Print nothing except the lines of the listing below from the line with "3. Run code" to the line with "### Documentations", each exactly as written, both ends included.

>>>>>

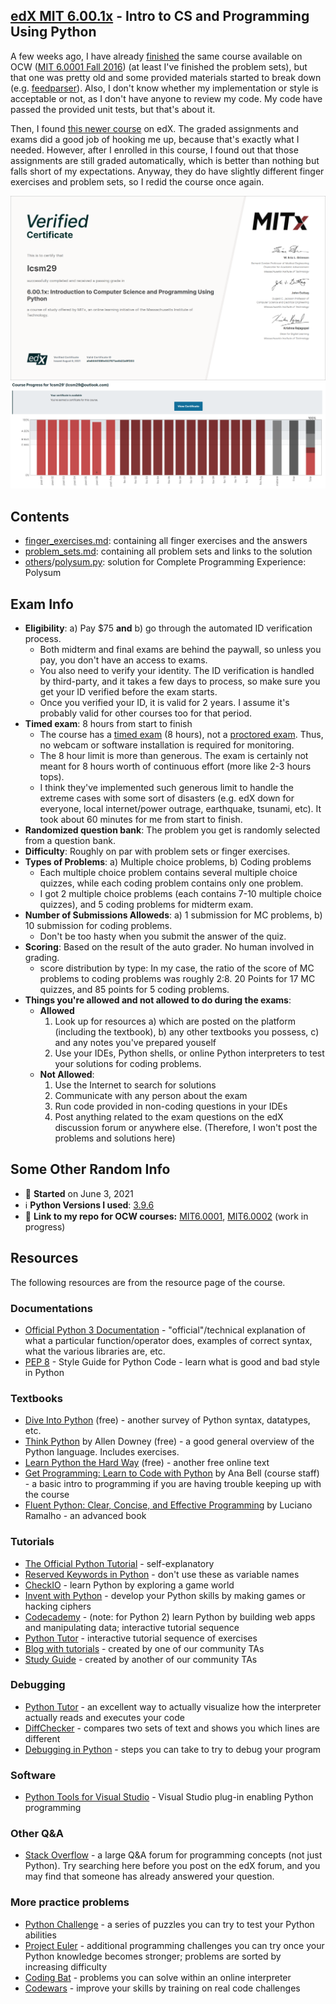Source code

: ## [edX MIT 6.00.1x](https://www.edx.org/course/introduction-to-computer-science-and-programming-7) - Intro to CS and Programming Using Python
A few weeks ago, I have already [finished](https://github.com/lcsm29/MIT6.0001) the same course available on OCW ([MIT 6.0001 Fall 2016](https://ocw.mit.edu/courses/electrical-engineering-and-computer-science/6-0001-introduction-to-computer-science-and-programming-in-python-fall-2016/)) (at least I've finished the problem sets), but that one was pretty old and some provided materials started to break down (e.g. [feedparser](https://github.com/lcsm29/MIT6.0001/commit/c53684d2d6d06465bd0d08087161be7b7d529ee4#diff-d3d78a8e23517614c0c0c8a862b804341cf46d02c80d4db7a515b0f0d299468e)). Also, I don't know whether my implementation or style is acceptable or not, as I don't have anyone to review my code. My code have passed the provided unit tests, but that's about it.

Then, I found [this newer course](https://www.edx.org/course/introduction-to-computer-science-and-programming-7) on edX. The graded assignments and exams did a good job of hooking me up, because that's exactly what I needed. However, after I enrolled in this course, I found out that those assignments are still graded automatically, which is better than nothing but falls short of my expectations. Anyway, they do have slightly different finger exercises and problem sets, so I redid the course once again.

[![Certificate](https://github.com/lcsm29/edx-mit-6.00.1x/blob/main/cert.png?raw=true)](https://courses.edx.org/certificates/a5e8444108fe4527871ae5b22a9ff203)
![Progress](https://github.com/lcsm29/edx-mit-6.00.1x/blob/main/progress.png?raw=true)

## Contents
* [finger_exercises.md](https://github.com/lcsm29/edx-mit-6.00.1x/blob/main/finger_exercises.md): containing all finger exercises and the answers
* [problem_sets.md](https://github.com/lcsm29/edx-mit-6.00.1x/blob/main/problem_sets.md): containing all problem sets and links to the solution
* [others](https://github.com/lcsm29/edx-mit-6.00.1x/tree/main/others)/[polysum.py](https://github.com/lcsm29/edx-mit-6.00.1x/blob/main/others/polysum.py): solution for Complete Programming Experience: Polysum

## Exam Info
* **Eligibility**: a) Pay $75 **and** b) go through the automated ID verification process.
  * Both midterm and final exams are behind the paywall, so unless you pay, you don't have an access to exams.
  * You also need to verify your identity. The ID verification is handled by third-party, and it takes a few days to process, so make sure you get your ID verified before the exam starts.
  * Once you verified your ID, it is valid for 2 years. I assume it's probably valid for other courses too for that period.
* **Timed exam**: 8 hours from start to finish
  * The course has a [timed exam](https://support.edx.org/hc/en-us/articles/360000037728) (8 hours), not a [proctored exam](https://support.edx.org/hc/en-us/articles/207249428). Thus, no webcam or software installation is required for monitoring.
  * The 8 hour limit is more than generous. The exam is certainly not meant for 8 hours worth of continuous effort (more like 2-3 hours tops).
  * I think they've implemented such generous limit to handle the extreme cases with some sort of disasters (e.g. edX down for everyone, local internet/power outrage, earthquake, tsunami, etc). It took about 60 minutes for me from start to finish.
* **Randomized question bank**: The problem you get is randomly selected from a question bank.
* **Difficulty**: Roughly on par with problem sets or finger exercises.
* **Types of Problems**: a) Multiple choice problems, b) Coding problems
  * Each multiple choice problem contains several multiple choice quizzes, while each coding problem contains only one problem.
  * I got 2 multiple choice problems (each contains 7-10 multiple choice quizzes), and 5 coding problems for midterm exam.
* **Number of Submissions Alloweds**: a) 1 submission for MC problems, b) 10 submission for coding problems.
  * Don't be too hasty when you submit the answer of the quiz.
* **Scoring**: Based on the result of the auto grader. No human involved in grading.
  * score distribution by type: In my case, the ratio of the score of MC problems to coding problems was roughly 2:8. 20 Points for 17 MC quizzes, and 85 points for 5 coding problems.
* **Things you're allowed and not allowed to do during the exams**:
  * **Allowed**
    1. Look up for resources a) which are posted on the platform (including the textbook), b) any other textbooks you possess, c) and any notes you've prepared youself
    2. Use your IDEs, Python shells, or online Python interpreters to test your solutions for coding problems.
  * **Not Allowed**:
    1. Use the Internet to search for solutions
    2. Communicate with any person about the exam
    3. Run code provided in non-coding questions in your IDEs
    4. Post anything related to the exam questions on the edX discussion forum or anywhere else. (Therefore, I won't post the problems and solutions here)

## Some Other Random Info
* 📅 **Started** on June 3, 2021
* ℹ️ **Python Versions I used**: [3.9.6](https://www.python.org/downloads/release/python-396/)
* 🔗 **Link to my repo for OCW courses:** [MIT6.0001](https://github.com/lcsm29/MIT6.0001), [MIT6.0002](https://github.com/lcsm29/MIT6.0002) (work in progress)

## Resources
The following resources are from the resource page of the course.

### Documentations
* [Official Python 3 Documentation](https://docs.python.org/3/library/index.html) - "official"/technical explanation of what a particular function/operator does, examples of correct syntax, what the various libraries are, etc.
* [PEP 8](https://www.python.org/dev/peps/pep-0008/) - Style Guide for Python Code - learn what is good and bad style in Python

### Textbooks
* [Dive Into Python](https://diveintopython3.problemsolving.io/) (free) - another survey of Python syntax, datatypes, etc.
* [Think Python](https://greenteapress.com/wp/think-python-2e/) by Allen Downey (free) - a good general overview of the Python language. Includes exercises.
* [Learn Python the Hard Way](https://learnpythonthehardway.org/python3/) (free) - another free online text
* [Get Programming: Learn to Code with Python](https://www.manning.com/books/get-programming) by Ana Bell (course staff) - a basic intro to programming if you are having trouble keeping up with the course
* [Fluent Python: Clear, Concise, and Effective Programming](https://www.oreilly.com/library/view/fluent-python/9781491946237/) by Luciano Ramalho - an advanced book

### Tutorials
* [The Official Python Tutorial](https://docs.python.org/3/tutorial/) - self-explanatory
* [Reserved Keywords in Python](https://docs.python.org/3.0/reference/lexical_analysis.html#id8) - don't use these as variable names
* [CheckIO](https://checkio.org/) - learn Python by exploring a game world
* [Invent with Python](https://inventwithpython.com/) - develop your Python skills by making games or hacking ciphers
* [Codecademy](https://www.codecademy.com/catalog) - (note: for Python 2) learn Python by building web apps and manipulating data; interactive tutorial sequence
* [Python Tutor](http://www.pythontutor.com/) - interactive tutorial sequence of exercises
* [Blog with tutorials](https://mitxcsjourney.blogspot.com/) - created by one of our community TAs
* [Study Guide](https://docs.google.com/document/d/1oMYRnogRrGgCtz-26E8hJYLp7Bm99JS1SP4lhdXvqpw/edit#heading=h.wkdtdlnax0u3) - created by another of our community TAs

### Debugging
* [Python Tutor](http://www.pythontutor.com/) - an excellent way to actually visualize how the interpreter actually reads and executes your code
* [DiffChecker](https://www.diffchecker.com/) - compares two sets of text and shows you which lines are different
* [Debugging in Python](https://pythonconquerstheuniverse.wordpress.com/2009/09/10/debugging-in-python/) - steps you can take to try to debug your program

### Software
* [Python Tools for Visual Studio](https://microsoft.github.io/PTVS/) - Visual Studio plug-in enabling Python programming

### Other Q&A
* [Stack Overflow](https://stackoverflow.com/questions/tagged/python) - a large Q&A forum for programming concepts (not just Python). Try searching here before you post on the edX forum, and you may find that someone has already answered your question.

### More practice problems
* [Python Challenge](http://www.pythonchallenge.com/) - a series of puzzles you can try to test your Python abilities
* [Project Euler](https://projecteuler.net/) - additional programming challenges you can try once your Python knowledge becomes stronger; problems are sorted by increasing difficulty
* [Coding Bat](https://codingbat.com/python) - problems you can solve within an online interpreter
* [Codewars](https://www.codewars.com/?language=python) - improve your skills by training on real code challenges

<<<<<

*YOUR SOLUTION:*
    3. Run code provided in non-coding questions in your IDEs
    4. Post anything related to the exam questions on the edX discussion forum or anywhere else. (Therefore, I won't post the problems and solutions here)

## Some Other Random Info
* 📅 **Started** on June 3, 2021
* ℹ️ **Python Versions I used**: [3.9.6](https://www.python.org/downloads/release/python-396/)
* 🔗 **Link to my repo for OCW courses:** [MIT6.0001](https://github.com/lcsm29/MIT6.0001), [MIT6.0002](https://github.com/lcsm29/MIT6.0002) (work in progress)

## Resources
The following resources are from the resource page of the course.

### Documentations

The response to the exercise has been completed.